To turn this into some real numbers – consider the following. A tier 1 investment bank may have as many as ~1000 applications; each application typically costing $1m per annum. Lets assume that only 30% of the applications are suitable for migrating to the new world – we’re still looking at a year on year saving of $200m. Migration costs are not included in this, but these are short term expenses. Likewise neither are the cost savings realized by replacing legacy JEE Application Server and middleware with the Service Fabric solution.

As always – ‘mileage may vary’ – but never the less, quite a value proposition for OSGi!

How Nimble is your OSGi runtime

Hands up all of you managing OSGi dependencies via an editable list of bundles. Easy isn’t it! It just works right!?

Well actually – it ‘just works‘ for a single application running in a small number of containers. From an enterprise perspective you are unintentionally contributing to an impending complexity meltdown; an explosion of dependency and configuration management issues. And if you are unfortunate enough to end up supporting your own composite creations, you may well end up envying the fate of Prometheus and rueing the day you learnt to code.

Possible harsh? But I’m not alone voicing this concern!

In his recent article Reuse: Is the Dream Dead?, Kirk Knoernschild continues his efforts to educate the industry on the tensions between code ‘re-use‘ and ‘simplicity of use‘. Kirk argues that as you increase potential re-use via lightweight fine-grained components, the complexity of dependencies and necessary environmental configurations corresponding increase, so making these same components harder to use.

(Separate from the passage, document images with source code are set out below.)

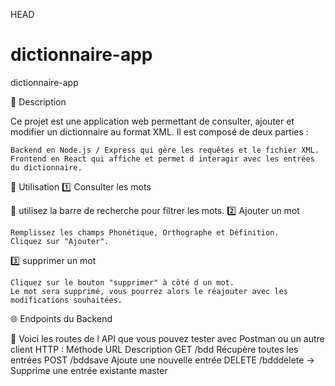 HEAD
# dictionnaire-app



dictionnaire-app


📌 Description

Ce projet est une application web permettant de consulter, ajouter et modifier un dictionnaire au format XML. Il est composé de deux parties :

    Backend en Node.js / Express qui gère les requêtes et le fichier XML.
    Frontend en React qui affiche et permet d interagir avec les entrées du dictionnaire.


🔧 Utilisation
1️⃣ Consulter les mots

📌 utilisez la barre de recherche pour filtrer les mots.
2️⃣ Ajouter un mot

    Remplissez les champs Phonétique, Orthographe et Définition.
    Cliquez sur "Ajouter".

3️⃣ supprimer un mot

    Cliquez sur le bouton "supprimer" à côté d un mot.
    Le mot sera supprimé, vous pourrez alors le réajouter avec les modifications souhaitées.

🌐 Endpoints du Backend

📌 Voici les routes de l API que vous pouvez tester avec Postman ou un autre client HTTP :
Méthode	URL	Description
GET	/bdd	Récupère toutes les entrées
POST	/bddsave	Ajoute une nouvelle entrée
DELETE /bdddelete → Supprime une entrée existante
master
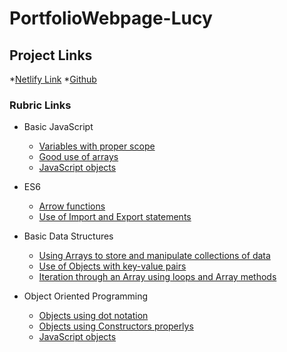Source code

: # PortfolioWebpage-Lucy

## Project Links
*[Netlify Link](https://pensive-yonath-20a854.netlify.com)
*[Github](https://github.com/lucypratt/PortfolioWebpage-Lucy)

### Rubric Links
* Basic JavaScript
    * [Variables with proper scope]()
    * [Good use of arrays]()
    * [JavaScript objects]()

* ES6
    * [Arrow functions]()
    * [Use of Import and Export statements]()

* Basic Data Structures
    * [Using Arrays to store and manipulate collections of data]()
    * [Use of Objects with key-value pairs]()
    * [Iteration through an Array using loops and Array methods]()

* Object Oriented Programming
    * [Objects using dot notation]()
    * [Objects using Constructors properlys]()
    * [JavaScript objects]()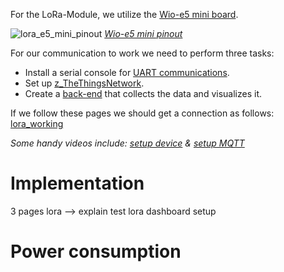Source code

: For the LoRa-Module, we utilize the [Wio-e5 mini board](https://wiki.seeedstudio.com/LoRa_E5_mini/).

![lora_e5_mini_pinout](lora_e5_mini_pinout.jpg)
*[Wio-e5 mini pinout](https://wiki.seeedstudio.com/LoRa_E5_mini/)*

For our communication to work we need to perform three tasks:
- Install a serial console for [UART communications](z_UART_Communications.md).
- Set up [z_TheThingsNetwork](z_TheThingsNetwork.md).
- Create a [back-end](z_Back_End.md) that collects the data and visualizes it.

If we follow these pages we should get a connection as follows: [lora_working](https://youtu.be/k0ebGLbgOsk)

*Some handy videos include: [setup device](https://www.youtube.com/watch?v=L_acKpwNvnc&list=WL&index=11&t=600s) & [setup MQTT](https://www.youtube.com/watch?v=9H6GFXatOCY&list=WL&index=12&t=128s)*

# Implementation
3 pages
lora --> explain test lora
dashboard
setup

# Power consumption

A simple concept, yet if unaddressed, an issue that will make your life as an enterprise developer increasing uncomfortable and help edge OSGi closer to that seemingly inevitable ‘trough of disillusionment‘.

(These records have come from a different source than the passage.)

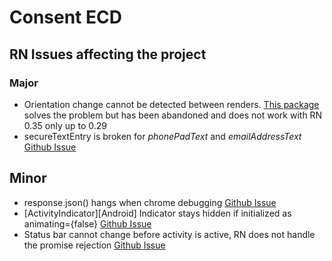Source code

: # Consent ECD
## RN Issues affecting the project

### Major
* Orientation change cannot be detected between renders. [This package](https://github.com/yamill/react-native-orientation) solves the problem but has been abandoned and does not work with RN 0.35 only up to 0.29
* secureTextEntry is broken for *phonePadText* and *emailAddressText* [Github Issue](https://github.com/facebook/react-native/issues/10678)

## Minor
* response.json() hangs when chrome debugging [Github Issue](https://github.com/facebook/react-native/issues/6679)
* [ActivityIndicator][Android] Indicator stays hidden if initialized as animating={false} [Github Issue](https://github.com/facebook/react-native/issues/9023)
* Status bar cannot change before activity is active, RN does not handle the promise rejection [Github Issue](https://github.com/facebook/react-native/issues/6700)
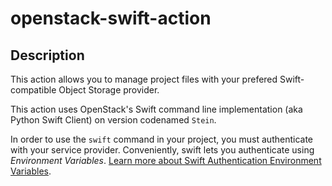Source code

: # openstack-swift-action


## Description
This action allows you to manage project files with your prefered Swift-compatible Object Storage provider.

This action uses OpenStack's Swift command line implementation (aka Python Swift Client) on version codenamed `Stein`.

In order to use the `swift` command in your project, you must authenticate with your service provider.
Conveniently, swift lets you authenticate using _Environment Variables_.
[Learn more about Swift Authentication Environment Variables](https://docs.openstack.org/python-swiftclient/stein/cli/index.html#authentication).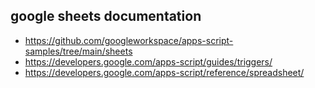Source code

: ## google sheets documentation
- https://github.com/googleworkspace/apps-script-samples/tree/main/sheets
- https://developers.google.com/apps-script/guides/triggers/
- https://developers.google.com/apps-script/reference/spreadsheet/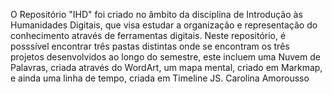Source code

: O Repositório "IHD" foi criado no âmbito da disciplina de Introdução às Humanidades Digitais, que visa estudar a organização e representação do conhecimento através de ferramentas digitais. Neste repositório, é posssível encontrar três pastas distintas onde se encontram os três projetos desenvolvidos ao longo do semestre, este incluem uma Nuvem de Palavras, criada através do WordArt, um mapa mental, criado em Markmap, e ainda uma linha de tempo, criada em Timeline JS.
Carolina Amorousso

Yet, from a development perspective the issue of dependency management is well understood.

sigilWhilst initially found wanting, a number of projects now exist to address this; including the SIGIL eclipse plug-in which Paremus recently contributed to the Apache Felix project, (SIGIL leveraging Peter Krien’s BND tool).

In contrast, the issue of dependency management in Production is less immediately obvious, its impact more profound and generally ignored.

  • Will aspects of the runtime environment affect the runtime dependencies within the application?
  • Will applications be isolated from each other, or might they run within the same JVM?
  • How are the released artifacts subsequently managed in the production environment with respect to ongoing bundle dependency and version management?

Echoing Kirk’s concerns, Robert Dunne started his presentation at OSGi DevCon Europe with the observation that; ‘whilst modularity was good, its benefits are often undermined by dependency and configuration complexity‘. The subject of Robert’s presentation? The Paremus Nimble Resolver, which is our response to the concerns posed by Kirk.

Nimble is a high performance runtime dependency resolver. To deploy a composite application to a Nimble enabled runtime (i.e. the Paremus Service Fabric) one specifies:

  • The root component of the artifact.
  • And a set of associated policies and constraints.

Nimble then does the rest.

Presented with the ‘root‘, Nimble dynamical constructs the target composite; ensuring that the structural dependencies are resolved in a manner consistent with both organizational policies and the runtime environment within which it finds itself.

Nimble’s OSGi capabilities include:

  • Fragment attachment policies.
  • Optional import policies.
  • Import version range narrowing.
  • The ability to resolve dependencies on extender bundles (DS, ‘classic’ Spring, Spring DM, iPOJO).

With Nimble policies allowing:

  • The configuration of selected extensions.
  • Flexible constraint requirement -> capability matching.
  • The ability to configure optional dependency resolution behaviors.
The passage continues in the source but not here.